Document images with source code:
* * * * * * *
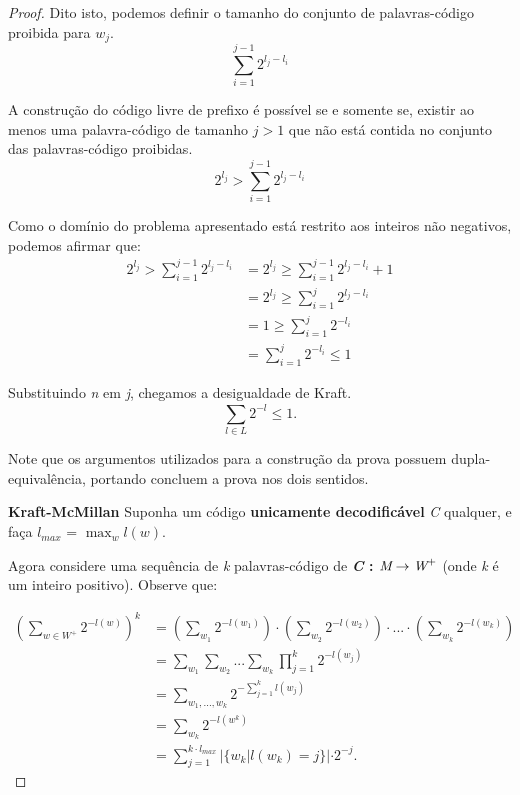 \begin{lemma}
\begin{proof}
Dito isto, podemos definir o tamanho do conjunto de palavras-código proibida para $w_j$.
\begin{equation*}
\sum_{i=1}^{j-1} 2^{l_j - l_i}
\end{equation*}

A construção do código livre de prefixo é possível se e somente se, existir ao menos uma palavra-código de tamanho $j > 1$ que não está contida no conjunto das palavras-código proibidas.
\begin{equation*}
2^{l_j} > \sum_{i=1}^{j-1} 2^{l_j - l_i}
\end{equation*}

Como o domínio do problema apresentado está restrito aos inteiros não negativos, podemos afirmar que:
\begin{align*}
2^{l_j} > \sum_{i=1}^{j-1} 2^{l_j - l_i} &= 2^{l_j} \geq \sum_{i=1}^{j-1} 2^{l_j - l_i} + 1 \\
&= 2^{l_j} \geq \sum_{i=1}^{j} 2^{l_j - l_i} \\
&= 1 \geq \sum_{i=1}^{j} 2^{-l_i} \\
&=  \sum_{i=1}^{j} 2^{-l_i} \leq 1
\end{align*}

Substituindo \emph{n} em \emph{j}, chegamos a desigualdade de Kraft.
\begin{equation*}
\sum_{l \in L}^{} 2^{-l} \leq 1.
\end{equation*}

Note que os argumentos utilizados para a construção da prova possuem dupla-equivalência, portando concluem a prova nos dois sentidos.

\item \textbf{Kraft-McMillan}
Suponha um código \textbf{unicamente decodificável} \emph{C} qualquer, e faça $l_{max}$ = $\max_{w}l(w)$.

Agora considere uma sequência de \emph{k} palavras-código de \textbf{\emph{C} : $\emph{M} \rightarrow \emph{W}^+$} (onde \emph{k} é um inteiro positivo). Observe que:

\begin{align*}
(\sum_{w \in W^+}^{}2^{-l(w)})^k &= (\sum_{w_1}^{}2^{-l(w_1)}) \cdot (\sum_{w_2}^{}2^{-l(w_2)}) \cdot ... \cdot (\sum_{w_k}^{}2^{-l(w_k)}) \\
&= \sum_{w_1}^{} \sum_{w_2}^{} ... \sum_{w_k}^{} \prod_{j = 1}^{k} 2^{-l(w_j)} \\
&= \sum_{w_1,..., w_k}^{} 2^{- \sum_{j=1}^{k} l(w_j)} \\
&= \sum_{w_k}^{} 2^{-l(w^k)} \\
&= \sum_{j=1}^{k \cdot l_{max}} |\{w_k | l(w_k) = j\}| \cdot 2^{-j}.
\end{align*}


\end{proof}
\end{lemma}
* * * * * * *
§ AIM OF THE EXERCISE:
In the entries above, find each line that includes the string "construção" and copy it.

§ ANSWER BOX:
A construção do código livre de prefixo é possível se e somente se, existir ao menos uma palavra-código de tamanho $j > 1$ que não está contida no conjunto das palavras-código proibidas.
Note que os argumentos utilizados para a construção da prova possuem dupla-equivalência, portando concluem a prova nos dois sentidos.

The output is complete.